§ **What you should do**
In the data below, the answer is the run of lines from the line containing "- Várias outras melhorias na interface." through the line containing "- Ao selecioná-la, a", both included; print it exactly and nothing else.

§ **Task input**

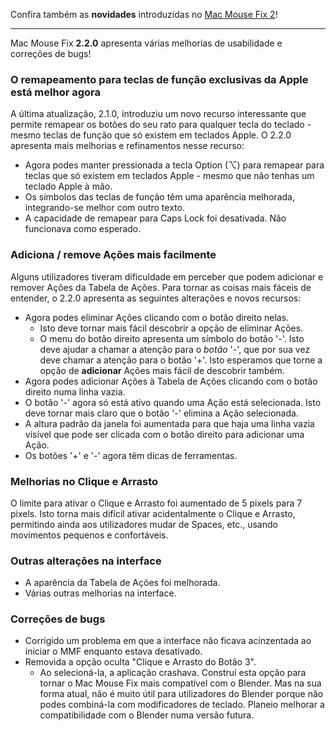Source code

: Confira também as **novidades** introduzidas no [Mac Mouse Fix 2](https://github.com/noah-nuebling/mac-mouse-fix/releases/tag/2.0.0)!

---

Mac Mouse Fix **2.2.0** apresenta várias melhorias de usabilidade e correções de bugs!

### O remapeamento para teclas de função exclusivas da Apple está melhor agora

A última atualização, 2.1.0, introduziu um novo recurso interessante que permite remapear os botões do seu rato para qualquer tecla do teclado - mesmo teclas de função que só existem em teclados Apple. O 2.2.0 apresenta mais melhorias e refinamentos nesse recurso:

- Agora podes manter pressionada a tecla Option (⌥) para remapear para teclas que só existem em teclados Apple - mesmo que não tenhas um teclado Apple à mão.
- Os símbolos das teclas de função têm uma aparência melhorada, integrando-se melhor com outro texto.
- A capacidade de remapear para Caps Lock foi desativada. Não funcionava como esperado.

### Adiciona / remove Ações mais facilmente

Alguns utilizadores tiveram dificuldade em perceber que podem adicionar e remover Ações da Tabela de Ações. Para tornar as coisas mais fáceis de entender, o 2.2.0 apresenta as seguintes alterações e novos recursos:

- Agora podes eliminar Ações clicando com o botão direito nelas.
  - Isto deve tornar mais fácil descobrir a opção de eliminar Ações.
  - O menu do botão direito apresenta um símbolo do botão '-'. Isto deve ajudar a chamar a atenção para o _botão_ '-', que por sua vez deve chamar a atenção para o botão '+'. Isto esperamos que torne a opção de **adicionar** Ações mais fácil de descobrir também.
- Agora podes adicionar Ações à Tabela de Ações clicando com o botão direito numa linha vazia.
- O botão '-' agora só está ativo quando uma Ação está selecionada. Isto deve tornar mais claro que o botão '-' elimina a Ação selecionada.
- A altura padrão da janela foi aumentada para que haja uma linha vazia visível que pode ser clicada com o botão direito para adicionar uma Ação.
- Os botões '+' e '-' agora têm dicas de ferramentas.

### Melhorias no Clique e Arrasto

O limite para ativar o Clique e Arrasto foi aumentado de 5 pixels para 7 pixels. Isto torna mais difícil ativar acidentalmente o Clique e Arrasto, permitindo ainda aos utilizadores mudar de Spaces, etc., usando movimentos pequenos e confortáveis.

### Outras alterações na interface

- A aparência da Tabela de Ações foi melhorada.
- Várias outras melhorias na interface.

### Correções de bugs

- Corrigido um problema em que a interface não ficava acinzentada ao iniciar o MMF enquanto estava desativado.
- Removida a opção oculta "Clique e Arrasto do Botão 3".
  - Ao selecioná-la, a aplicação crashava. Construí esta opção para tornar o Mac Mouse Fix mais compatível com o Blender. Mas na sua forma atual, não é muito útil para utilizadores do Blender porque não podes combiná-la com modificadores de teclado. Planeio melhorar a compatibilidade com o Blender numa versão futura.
--
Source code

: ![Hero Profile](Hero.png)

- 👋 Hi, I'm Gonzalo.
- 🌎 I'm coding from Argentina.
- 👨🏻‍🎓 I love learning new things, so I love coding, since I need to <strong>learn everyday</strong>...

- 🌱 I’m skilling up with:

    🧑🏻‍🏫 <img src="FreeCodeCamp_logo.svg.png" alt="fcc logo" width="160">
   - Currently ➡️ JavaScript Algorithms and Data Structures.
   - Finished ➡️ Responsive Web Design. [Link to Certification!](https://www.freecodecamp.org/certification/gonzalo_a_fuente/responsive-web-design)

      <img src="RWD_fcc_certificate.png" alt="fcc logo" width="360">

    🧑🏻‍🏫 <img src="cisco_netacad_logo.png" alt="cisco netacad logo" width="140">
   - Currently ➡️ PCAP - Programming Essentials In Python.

§ **Result below**
- Várias outras melhorias na interface.

### Correções de bugs

- Corrigido um problema em que a interface não ficava acinzentada ao iniciar o MMF enquanto estava desativado.
- Removida a opção oculta "Clique e Arrasto do Botão 3".
  - Ao selecioná-la, a aplicação crashava. Construí esta opção para tornar o Mac Mouse Fix mais compatível com o Blender. Mas na sua forma atual, não é muito útil para utilizadores do Blender porque não podes combiná-la com modificadores de teclado. Planeio melhorar a compatibilidade com o Blender numa versão futura.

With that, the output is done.